Solves one of the cases in issue #41.
---
 setup.py | 2 +-
 1 file changed, 1 insertion(+), 1 deletion(-)

diff --git a/setup.py b/setup.py
index c4d7195..b1f95c2 100755
--- a/setup.py
+++ b/setup.py
@@ -16,7 +16,7 @@
       url='https://github.com/CheckPointSW/Karta',
       license='MIT',
       packages=find_packages(),
-      install_requires=['elementals', 'sark==2.0', 'pydocstyle', 'flake8', 'click', 'scikit-learn'],
+      install_requires=['elementals', 'sark', 'pydocstyle', 'flake8', 'click', 'scikit-learn'],
       classifiers=[
                     "Programming Language :: Python :: 3",
                     "License :: OSI Approved :: MIT License (MIT License)",

From c1c6f451e01fee90abfa2f09a26962d74cbd8217 Mon Sep 17 00:00:00 2001
From: chkp-eyalit <eyalit@checkpoint.com>
Date: Wed, 27 May 2020 11:20:55 +0300
Subject: [PATCH 2/4] [Bug Fix] struct.unpack("L") varies in size

Although python's documentation says otherwise, the "L" format stands
for long, and could be 4/8 bytes, depending on the compilation. Changed
it to use "I" (int) so the size will be 4 bytes fixed.

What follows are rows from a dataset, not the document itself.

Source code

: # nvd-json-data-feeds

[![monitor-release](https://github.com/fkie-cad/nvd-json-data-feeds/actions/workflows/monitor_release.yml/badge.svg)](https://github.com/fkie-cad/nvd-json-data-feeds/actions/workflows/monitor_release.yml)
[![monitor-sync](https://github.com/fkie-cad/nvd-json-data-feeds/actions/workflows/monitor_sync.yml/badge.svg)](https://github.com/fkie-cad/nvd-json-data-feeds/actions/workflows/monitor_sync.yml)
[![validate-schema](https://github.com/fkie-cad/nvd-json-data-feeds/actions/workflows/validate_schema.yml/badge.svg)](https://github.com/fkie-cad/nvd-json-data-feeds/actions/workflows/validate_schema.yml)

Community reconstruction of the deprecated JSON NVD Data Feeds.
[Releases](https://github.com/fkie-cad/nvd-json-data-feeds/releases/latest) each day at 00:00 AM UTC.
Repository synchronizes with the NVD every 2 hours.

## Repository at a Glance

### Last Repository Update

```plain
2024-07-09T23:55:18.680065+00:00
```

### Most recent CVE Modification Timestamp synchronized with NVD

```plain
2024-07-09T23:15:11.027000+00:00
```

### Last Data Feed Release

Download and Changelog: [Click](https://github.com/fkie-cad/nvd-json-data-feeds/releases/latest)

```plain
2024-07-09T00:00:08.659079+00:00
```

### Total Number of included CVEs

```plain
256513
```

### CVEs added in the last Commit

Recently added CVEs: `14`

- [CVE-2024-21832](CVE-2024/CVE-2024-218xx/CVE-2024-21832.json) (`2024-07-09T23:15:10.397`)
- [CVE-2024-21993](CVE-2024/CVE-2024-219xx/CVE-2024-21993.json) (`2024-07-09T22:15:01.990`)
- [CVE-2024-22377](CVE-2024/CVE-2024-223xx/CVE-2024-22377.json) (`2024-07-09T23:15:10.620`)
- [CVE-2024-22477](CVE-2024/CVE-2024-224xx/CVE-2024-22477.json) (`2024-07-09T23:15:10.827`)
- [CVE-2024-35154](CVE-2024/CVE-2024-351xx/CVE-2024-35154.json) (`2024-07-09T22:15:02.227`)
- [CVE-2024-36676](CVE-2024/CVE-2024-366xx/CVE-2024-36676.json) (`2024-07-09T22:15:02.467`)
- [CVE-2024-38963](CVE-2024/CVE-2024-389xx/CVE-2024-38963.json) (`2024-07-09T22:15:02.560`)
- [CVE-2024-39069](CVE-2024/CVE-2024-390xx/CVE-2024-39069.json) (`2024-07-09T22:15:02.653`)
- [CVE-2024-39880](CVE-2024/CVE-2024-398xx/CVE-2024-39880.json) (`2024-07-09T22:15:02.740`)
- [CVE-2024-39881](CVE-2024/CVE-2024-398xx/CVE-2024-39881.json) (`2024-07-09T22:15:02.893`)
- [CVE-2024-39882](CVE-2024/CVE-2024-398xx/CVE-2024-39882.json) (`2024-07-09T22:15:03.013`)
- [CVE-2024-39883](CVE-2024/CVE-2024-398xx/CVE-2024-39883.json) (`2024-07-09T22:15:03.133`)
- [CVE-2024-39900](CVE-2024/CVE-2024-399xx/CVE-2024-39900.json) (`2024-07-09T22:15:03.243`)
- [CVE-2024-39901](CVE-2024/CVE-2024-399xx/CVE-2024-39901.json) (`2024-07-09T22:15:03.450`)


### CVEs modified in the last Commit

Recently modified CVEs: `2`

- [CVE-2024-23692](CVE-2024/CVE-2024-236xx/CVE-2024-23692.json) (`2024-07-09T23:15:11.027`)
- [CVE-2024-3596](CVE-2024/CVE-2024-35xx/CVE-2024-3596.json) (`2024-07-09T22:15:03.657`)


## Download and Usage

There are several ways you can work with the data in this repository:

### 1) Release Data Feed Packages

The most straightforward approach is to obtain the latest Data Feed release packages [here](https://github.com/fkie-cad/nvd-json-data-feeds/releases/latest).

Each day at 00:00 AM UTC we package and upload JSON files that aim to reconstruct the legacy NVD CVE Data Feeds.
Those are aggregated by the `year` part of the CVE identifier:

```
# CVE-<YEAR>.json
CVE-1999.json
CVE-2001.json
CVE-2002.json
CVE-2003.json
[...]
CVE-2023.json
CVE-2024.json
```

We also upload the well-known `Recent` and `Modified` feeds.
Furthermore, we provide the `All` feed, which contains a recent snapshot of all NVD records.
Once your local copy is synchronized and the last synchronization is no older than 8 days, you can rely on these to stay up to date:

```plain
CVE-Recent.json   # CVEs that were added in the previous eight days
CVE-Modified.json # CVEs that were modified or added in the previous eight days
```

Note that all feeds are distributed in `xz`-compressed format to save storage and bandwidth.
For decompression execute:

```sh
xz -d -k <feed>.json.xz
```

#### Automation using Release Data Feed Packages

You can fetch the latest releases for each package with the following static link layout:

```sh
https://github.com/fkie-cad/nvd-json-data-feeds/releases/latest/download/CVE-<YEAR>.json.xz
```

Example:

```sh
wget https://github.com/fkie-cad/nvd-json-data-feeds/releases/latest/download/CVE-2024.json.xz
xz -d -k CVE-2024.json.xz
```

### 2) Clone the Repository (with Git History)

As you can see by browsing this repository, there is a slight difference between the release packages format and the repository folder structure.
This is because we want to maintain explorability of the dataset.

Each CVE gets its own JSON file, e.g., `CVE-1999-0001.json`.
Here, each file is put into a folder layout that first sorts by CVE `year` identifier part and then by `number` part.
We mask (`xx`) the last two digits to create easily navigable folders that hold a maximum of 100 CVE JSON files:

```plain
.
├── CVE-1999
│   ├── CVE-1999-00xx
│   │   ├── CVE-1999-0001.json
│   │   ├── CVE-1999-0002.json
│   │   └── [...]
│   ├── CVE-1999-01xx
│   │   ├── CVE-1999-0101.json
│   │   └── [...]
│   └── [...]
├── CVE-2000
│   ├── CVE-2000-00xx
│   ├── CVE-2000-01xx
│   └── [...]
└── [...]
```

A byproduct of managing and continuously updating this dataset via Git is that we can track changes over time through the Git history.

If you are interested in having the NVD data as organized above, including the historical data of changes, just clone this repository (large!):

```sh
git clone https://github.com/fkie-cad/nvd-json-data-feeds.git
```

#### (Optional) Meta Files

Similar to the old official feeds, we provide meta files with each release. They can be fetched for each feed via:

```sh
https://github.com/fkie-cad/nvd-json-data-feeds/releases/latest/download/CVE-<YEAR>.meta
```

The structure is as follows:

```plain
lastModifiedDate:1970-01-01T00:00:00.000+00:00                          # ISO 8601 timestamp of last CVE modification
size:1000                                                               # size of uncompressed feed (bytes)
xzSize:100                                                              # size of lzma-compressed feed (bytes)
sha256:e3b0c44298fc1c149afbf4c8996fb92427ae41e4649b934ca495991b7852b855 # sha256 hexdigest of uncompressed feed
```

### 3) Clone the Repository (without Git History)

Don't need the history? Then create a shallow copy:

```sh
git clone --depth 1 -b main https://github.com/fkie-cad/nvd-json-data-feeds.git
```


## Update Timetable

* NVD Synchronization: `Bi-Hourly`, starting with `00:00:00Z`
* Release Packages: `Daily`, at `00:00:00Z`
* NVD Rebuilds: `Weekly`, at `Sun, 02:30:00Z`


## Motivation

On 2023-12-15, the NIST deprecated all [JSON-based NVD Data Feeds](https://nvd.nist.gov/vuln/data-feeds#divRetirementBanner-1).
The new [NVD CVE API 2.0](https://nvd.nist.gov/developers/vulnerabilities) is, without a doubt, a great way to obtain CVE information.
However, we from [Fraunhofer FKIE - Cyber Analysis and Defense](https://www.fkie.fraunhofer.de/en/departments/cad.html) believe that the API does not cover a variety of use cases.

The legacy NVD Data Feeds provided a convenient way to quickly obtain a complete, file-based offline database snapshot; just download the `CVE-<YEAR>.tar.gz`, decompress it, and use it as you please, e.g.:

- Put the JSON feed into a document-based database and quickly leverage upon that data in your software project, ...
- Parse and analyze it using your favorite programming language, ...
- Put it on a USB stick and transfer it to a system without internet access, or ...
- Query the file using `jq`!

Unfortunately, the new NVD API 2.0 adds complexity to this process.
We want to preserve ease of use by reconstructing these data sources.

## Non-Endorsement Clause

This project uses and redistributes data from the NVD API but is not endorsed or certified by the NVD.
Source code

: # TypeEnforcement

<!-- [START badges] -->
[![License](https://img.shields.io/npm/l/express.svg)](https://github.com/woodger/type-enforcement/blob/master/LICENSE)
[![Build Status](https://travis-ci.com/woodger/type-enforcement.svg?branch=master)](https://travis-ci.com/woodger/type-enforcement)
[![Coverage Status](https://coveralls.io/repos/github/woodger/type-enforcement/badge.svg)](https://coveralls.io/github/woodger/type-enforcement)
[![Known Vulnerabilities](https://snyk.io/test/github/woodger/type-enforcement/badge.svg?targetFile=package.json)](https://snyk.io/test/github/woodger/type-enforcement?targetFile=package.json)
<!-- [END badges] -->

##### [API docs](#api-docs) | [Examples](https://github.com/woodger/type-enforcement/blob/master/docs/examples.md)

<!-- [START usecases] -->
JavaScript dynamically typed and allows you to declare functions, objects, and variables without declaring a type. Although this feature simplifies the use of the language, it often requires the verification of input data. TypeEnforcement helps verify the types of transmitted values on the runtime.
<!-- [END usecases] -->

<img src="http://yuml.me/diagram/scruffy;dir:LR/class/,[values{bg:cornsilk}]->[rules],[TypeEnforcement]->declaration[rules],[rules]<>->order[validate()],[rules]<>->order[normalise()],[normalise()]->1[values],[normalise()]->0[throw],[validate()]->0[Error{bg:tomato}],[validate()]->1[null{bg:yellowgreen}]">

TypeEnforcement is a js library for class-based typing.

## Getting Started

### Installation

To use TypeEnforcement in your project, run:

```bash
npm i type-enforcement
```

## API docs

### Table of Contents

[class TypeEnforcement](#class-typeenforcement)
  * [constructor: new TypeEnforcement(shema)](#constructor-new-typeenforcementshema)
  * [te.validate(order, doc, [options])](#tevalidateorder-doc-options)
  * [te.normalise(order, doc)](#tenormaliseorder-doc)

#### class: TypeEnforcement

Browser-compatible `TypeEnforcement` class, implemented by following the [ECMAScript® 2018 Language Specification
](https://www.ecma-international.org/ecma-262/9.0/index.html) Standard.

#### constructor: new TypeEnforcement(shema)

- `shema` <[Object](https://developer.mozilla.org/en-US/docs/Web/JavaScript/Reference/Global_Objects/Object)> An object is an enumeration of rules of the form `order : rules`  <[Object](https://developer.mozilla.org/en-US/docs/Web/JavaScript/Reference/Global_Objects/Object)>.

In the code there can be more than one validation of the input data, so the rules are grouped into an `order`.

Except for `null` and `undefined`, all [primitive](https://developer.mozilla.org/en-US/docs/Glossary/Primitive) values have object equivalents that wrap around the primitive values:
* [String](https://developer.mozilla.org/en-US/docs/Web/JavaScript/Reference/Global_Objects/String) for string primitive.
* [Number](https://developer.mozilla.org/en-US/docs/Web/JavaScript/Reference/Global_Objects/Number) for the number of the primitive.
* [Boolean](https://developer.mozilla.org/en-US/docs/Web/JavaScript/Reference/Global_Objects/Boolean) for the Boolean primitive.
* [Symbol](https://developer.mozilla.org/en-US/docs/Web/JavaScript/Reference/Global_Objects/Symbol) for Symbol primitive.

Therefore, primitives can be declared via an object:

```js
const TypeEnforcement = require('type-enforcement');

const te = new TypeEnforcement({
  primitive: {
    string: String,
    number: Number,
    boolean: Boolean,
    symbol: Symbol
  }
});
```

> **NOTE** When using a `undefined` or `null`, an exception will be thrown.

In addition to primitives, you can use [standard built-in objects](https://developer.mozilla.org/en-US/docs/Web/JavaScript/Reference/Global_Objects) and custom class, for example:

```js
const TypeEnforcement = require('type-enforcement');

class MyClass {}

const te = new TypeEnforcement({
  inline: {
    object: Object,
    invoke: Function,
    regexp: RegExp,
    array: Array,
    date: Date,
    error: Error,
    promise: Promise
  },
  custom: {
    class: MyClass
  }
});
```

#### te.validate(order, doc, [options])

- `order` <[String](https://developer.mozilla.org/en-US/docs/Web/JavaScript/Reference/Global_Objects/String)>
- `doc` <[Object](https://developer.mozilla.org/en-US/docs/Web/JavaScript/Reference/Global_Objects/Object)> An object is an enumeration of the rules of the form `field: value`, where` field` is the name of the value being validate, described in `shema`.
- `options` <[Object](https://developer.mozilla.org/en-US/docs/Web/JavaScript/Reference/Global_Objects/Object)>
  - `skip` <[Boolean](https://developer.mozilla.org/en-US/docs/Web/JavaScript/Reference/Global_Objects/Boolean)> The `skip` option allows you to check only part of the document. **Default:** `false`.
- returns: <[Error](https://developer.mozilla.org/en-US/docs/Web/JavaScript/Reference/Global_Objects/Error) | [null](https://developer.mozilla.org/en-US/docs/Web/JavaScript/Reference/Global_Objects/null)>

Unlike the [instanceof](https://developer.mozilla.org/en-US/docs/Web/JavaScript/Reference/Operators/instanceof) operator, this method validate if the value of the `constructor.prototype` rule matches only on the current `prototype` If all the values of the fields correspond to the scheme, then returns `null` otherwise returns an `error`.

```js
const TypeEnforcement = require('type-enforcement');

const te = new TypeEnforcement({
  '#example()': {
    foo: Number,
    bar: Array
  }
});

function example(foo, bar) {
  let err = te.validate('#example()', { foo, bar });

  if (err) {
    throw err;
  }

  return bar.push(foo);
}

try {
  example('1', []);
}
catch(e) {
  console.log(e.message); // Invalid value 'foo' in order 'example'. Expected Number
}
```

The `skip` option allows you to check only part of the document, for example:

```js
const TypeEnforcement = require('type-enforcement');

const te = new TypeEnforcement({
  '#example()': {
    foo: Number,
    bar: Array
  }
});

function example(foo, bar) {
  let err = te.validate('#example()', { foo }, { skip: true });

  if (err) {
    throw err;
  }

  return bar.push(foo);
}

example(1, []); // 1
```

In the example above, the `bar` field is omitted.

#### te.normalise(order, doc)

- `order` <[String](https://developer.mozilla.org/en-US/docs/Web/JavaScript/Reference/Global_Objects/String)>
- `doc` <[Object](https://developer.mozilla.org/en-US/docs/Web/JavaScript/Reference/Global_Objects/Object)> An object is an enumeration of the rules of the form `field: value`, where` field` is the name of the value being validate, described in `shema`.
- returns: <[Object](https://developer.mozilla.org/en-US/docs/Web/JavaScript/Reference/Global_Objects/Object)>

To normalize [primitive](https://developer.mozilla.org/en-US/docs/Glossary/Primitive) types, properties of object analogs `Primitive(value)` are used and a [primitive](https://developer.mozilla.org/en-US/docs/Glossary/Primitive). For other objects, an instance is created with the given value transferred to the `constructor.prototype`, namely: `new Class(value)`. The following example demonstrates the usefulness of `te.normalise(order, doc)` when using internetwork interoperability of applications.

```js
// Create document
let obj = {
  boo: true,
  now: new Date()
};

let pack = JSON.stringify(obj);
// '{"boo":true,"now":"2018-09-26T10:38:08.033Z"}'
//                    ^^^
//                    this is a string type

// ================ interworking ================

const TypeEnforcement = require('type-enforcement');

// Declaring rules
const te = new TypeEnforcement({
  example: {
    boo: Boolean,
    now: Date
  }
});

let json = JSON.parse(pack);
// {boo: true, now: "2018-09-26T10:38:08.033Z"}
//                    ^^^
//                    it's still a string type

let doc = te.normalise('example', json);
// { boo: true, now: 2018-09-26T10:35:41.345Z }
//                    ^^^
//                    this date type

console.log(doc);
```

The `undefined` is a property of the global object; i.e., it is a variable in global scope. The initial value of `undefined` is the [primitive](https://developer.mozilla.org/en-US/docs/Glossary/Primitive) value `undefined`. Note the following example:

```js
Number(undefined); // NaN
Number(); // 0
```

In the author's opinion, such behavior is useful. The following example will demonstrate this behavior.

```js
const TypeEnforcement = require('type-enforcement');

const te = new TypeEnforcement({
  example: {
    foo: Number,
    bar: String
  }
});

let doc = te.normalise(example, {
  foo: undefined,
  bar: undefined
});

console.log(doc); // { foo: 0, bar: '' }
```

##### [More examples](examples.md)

Fixes a bug reported in issue #41.
---
 src/thumbs_up/utils/function.py         | 2 +-
 src/thumbs_up/utils/pattern_observer.py | 2 +-
 2 files changed, 2 insertions(+), 2 deletions(-)

diff --git a/src/thumbs_up/utils/function.py b/src/thumbs_up/utils/function.py
index 16234a5..57cbef9 100644
--- a/src/thumbs_up/utils/function.py
+++ b/src/thumbs_up/utils/function.py
@@ -65,7 +65,7 @@ def __init__(self, analyzer, feature_size, inner_offset, classifiers_start_offse
         self._mixed_classifiers = {}
         self._type_classifier   = None
         # seed the random generator
-        numpy.random.seed(seed=struct.unpack("L", ida_nalt.retrieve_input_file_md5()[:4])[0])
+        numpy.random.seed(seed=struct.unpack("I", ida_nalt.retrieve_input_file_md5()[:4])[0])
 
     def isFuncStart(self, ea):
         """Check if the given effective address is the start of a known function.
diff --git a/src/thumbs_up/utils/pattern_observer.py b/src/thumbs_up/utils/pattern_observer.py
index 0c9dc65..d786a1f 100644
--- a/src/thumbs_up/utils/pattern_observer.py
+++ b/src/thumbs_up/utils/pattern_observer.py
@@ -82,7 +82,7 @@ def decide(self):
         # Now check for a basic alignment rule
         seen_eas = list(map(lambda x: x[0], self._records))
         # Deterministic results per binary, but still random
-        random.seed(struct.unpack("L", ida_nalt.retrieve_input_file_md5()[:4])[0])
+        random.seed(struct.unpack("I", ida_nalt.retrieve_input_file_md5()[:4])[0])
         while True:
             # Check against two random candidates, and always make sure the representative isn't rare
             measure_candidate = seen_eas[random.randint(0, len(seen_eas) - 1)]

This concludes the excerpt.